[TASK STATEMENT] Filter the entries for the string "Documentation". Copy each line that has it.

===== MATERIAL PROVIDED

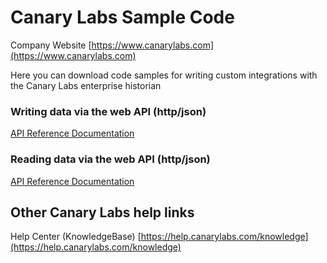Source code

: # Canary Labs Sample Code
Company Website
[https://www.canarylabs.com](https://www.canarylabs.com)

Here you can download code samples for writing custom integrations with the Canary Labs enterprise historian

### Writing data via the web API (http/json)
[API Reference Documentation](https://axiom.canarylabs.com:55254/help)

### Reading data via the web API (http/json)
[API Reference Documentation](https://axiom.canarylabs.com:55236/help)

## Other Canary Labs help links
Help Center (KnowledgeBase)
[https://help.canarylabs.com/knowledge](https://help.canarylabs.com/knowledge)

==========

[SOLUTION]
[API Reference Documentation](https://axiom.canarylabs.com:55254/help)
[API Reference Documentation](https://axiom.canarylabs.com:55236/help)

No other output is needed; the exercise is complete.